What you need to do:
What is needed is an exact repeat of the entries, with no pictures in it.

Recorded information:
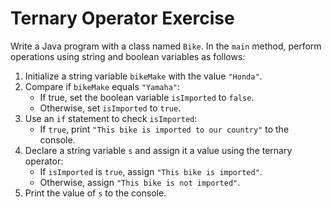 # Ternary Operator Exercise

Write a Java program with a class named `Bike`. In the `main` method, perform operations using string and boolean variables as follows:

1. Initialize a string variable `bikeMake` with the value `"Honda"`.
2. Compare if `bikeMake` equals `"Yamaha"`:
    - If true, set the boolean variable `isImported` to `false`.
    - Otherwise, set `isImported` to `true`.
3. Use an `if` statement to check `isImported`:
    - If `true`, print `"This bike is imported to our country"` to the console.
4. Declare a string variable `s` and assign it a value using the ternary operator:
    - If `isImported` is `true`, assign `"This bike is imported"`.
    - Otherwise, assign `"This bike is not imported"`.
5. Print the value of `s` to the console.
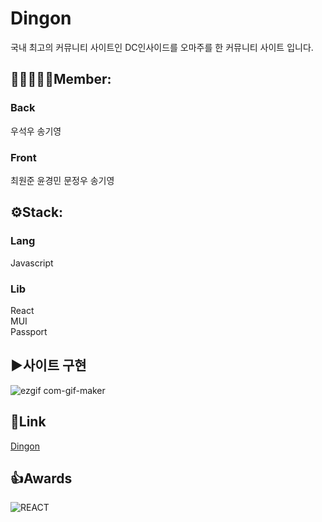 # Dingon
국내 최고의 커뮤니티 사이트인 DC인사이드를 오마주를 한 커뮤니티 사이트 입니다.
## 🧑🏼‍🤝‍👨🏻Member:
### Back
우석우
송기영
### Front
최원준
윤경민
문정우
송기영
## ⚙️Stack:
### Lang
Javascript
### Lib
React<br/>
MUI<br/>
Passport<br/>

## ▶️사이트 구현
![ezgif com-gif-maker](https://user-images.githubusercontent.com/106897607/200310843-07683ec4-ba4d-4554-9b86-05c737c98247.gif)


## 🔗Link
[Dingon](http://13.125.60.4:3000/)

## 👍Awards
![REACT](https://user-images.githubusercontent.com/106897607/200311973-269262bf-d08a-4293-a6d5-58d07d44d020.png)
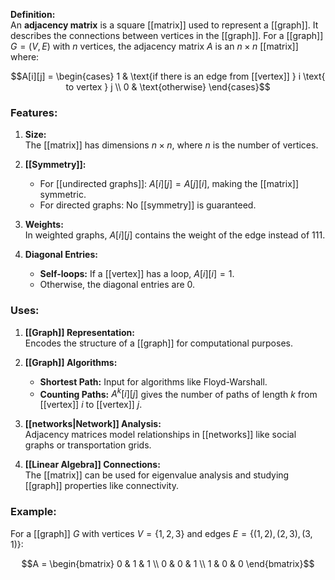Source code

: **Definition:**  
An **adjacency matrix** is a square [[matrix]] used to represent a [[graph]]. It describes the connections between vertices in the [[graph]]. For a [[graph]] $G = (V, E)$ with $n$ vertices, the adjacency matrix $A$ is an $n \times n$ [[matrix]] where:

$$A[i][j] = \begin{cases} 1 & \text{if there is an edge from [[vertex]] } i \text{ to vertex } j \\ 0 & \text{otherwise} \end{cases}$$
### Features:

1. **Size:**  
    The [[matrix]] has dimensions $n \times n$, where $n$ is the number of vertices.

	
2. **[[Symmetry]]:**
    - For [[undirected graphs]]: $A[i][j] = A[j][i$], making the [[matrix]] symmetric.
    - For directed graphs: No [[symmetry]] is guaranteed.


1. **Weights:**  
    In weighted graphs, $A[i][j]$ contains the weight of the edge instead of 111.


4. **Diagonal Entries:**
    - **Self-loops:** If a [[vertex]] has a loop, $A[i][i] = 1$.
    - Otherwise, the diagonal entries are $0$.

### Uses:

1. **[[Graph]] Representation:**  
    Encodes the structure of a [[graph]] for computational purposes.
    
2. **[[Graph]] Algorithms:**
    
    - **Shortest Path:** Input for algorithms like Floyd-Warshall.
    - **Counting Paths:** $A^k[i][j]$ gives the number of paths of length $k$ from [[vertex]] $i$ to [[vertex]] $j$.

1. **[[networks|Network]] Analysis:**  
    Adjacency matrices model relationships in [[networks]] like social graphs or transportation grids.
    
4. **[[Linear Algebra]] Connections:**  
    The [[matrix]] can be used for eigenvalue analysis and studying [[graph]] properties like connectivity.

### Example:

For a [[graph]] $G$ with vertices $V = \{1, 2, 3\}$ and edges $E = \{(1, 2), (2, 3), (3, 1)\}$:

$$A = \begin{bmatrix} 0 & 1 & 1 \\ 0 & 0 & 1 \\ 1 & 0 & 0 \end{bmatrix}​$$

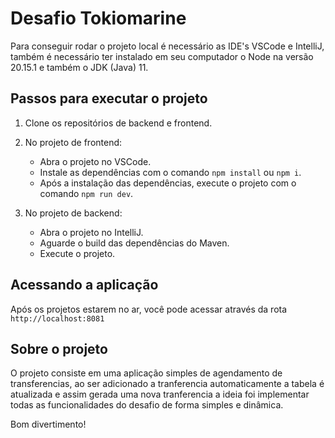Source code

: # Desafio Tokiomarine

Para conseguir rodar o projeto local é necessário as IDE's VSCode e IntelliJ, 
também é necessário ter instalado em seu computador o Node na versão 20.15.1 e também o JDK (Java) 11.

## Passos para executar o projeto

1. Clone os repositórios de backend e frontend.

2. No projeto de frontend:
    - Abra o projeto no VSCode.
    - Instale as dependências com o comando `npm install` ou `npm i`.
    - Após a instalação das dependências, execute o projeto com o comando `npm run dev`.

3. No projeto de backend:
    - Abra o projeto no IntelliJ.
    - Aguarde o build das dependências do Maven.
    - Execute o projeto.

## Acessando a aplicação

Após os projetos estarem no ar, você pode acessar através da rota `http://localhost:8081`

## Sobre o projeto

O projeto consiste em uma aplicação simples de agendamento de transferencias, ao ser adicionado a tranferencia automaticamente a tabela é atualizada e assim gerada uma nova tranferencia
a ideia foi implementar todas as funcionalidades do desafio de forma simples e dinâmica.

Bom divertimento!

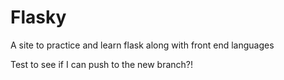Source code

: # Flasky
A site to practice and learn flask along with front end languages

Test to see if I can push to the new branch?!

Written answer:
 # Ternary Operator Exercise

Write a Java program with a class named `Bike`. In the `main` method, perform operations using string and boolean variables as follows:

1. Initialize a string variable `bikeMake` with the value `"Honda"`.
2. Compare if `bikeMake` equals `"Yamaha"`:
    - If true, set the boolean variable `isImported` to `false`.
    - Otherwise, set `isImported` to `true`.
3. Use an `if` statement to check `isImported`:
    - If `true`, print `"This bike is imported to our country"` to the console.
4. Declare a string variable `s` and assign it a value using the ternary operator:
    - If `isImported` is `true`, assign `"This bike is imported"`.
    - Otherwise, assign `"This bike is not imported"`.
5. Print the value of `s` to the console.
 # Dingon
국내 최고의 커뮤니티 사이트인 DC인사이드를 오마주를 한 커뮤니티 사이트 입니다.
## 🧑🏼‍🤝‍👨🏻Member:
### Back
우석우
송기영
### Front
최원준
윤경민
문정우
송기영
## ⚙️Stack:
### Lang
Javascript
### Lib
React<br/>
MUI<br/>
Passport<br/>

## ▶️사이트 구현
![ezgif com-gif-maker](https://user-images.githubusercontent.com/106897607/200310843-07683ec4-ba4d-4554-9b86-05c737c98247.gif)


## 🔗Link
[Dingon](http://13.125.60.4:3000/)

## 👍Awards
![REACT](https://user-images.githubusercontent.com/106897607/200311973-269262bf-d08a-4293-a6d5-58d07d44d020.png)
Source code

: **Definition:**  
An **adjacency matrix** is a square [[matrix]] used to represent a [[graph]]. It describes the connections between vertices in the [[graph]]. For a [[graph]] $G = (V, E)$ with $n$ vertices, the adjacency matrix $A$ is an $n \times n$ [[matrix]] where:

$$A[i][j] = \begin{cases} 1 & \text{if there is an edge from [[vertex]] } i \text{ to vertex } j \\ 0 & \text{otherwise} \end{cases}$$
### Features:

1. **Size:**  
    The [[matrix]] has dimensions $n \times n$, where $n$ is the number of vertices.

	
2. **[[Symmetry]]:**
    - For [[undirected graphs]]: $A[i][j] = A[j][i$], making the [[matrix]] symmetric.
    - For directed graphs: No [[symmetry]] is guaranteed.


1. **Weights:**  
    In weighted graphs, $A[i][j]$ contains the weight of the edge instead of 111.


4. **Diagonal Entries:**
    - **Self-loops:** If a [[vertex]] has a loop, $A[i][i] = 1$.
    - Otherwise, the diagonal entries are $0$.

### Uses:

1. **[[Graph]] Representation:**  
    Encodes the structure of a [[graph]] for computational purposes.
    
2. **[[Graph]] Algorithms:**
    
    - **Shortest Path:** Input for algorithms like Floyd-Warshall.
    - **Counting Paths:** $A^k[i][j]$ gives the number of paths of length $k$ from [[vertex]] $i$ to [[vertex]] $j$.

1. **[[networks|Network]] Analysis:**  
    Adjacency matrices model relationships in [[networks]] like social graphs or transportation grids.
    
4. **[[Linear Algebra]] Connections:**  
    The [[matrix]] can be used for eigenvalue analysis and studying [[graph]] properties like connectivity.

### Example:

For a [[graph]] $G$ with vertices $V = \{1, 2, 3\}$ and edges $E = \{(1, 2), (2, 3), (3, 1)\}$:

$$A = \begin{bmatrix} 0 & 1 & 1 \\ 0 & 0 & 1 \\ 1 & 0 & 0 \end{bmatrix}​$$

Source code

: # Desafio Tokiomarine

Para conseguir rodar o projeto local é necessário as IDE's VSCode e IntelliJ, 
também é necessário ter instalado em seu computador o Node na versão 20.15.1 e também o JDK (Java) 11.

## Passos para executar o projeto

1. Clone os repositórios de backend e frontend.

2. No projeto de frontend:
    - Abra o projeto no VSCode.
    - Instale as dependências com o comando `npm install` ou `npm i`.
    - Após a instalação das dependências, execute o projeto com o comando `npm run dev`.

3. No projeto de backend:
    - Abra o projeto no IntelliJ.
    - Aguarde o build das dependências do Maven.
    - Execute o projeto.

## Acessando a aplicação

Após os projetos estarem no ar, você pode acessar através da rota `http://localhost:8081`

## Sobre o projeto

O projeto consiste em uma aplicação simples de agendamento de transferencias, ao ser adicionado a tranferencia automaticamente a tabela é atualizada e assim gerada uma nova tranferencia
a ideia foi implementar todas as funcionalidades do desafio de forma simples e dinâmica.

Bom divertimento!

Source code

: # Flasky
A site to practice and learn flask along with front end languages

Test to see if I can push to the new branch?!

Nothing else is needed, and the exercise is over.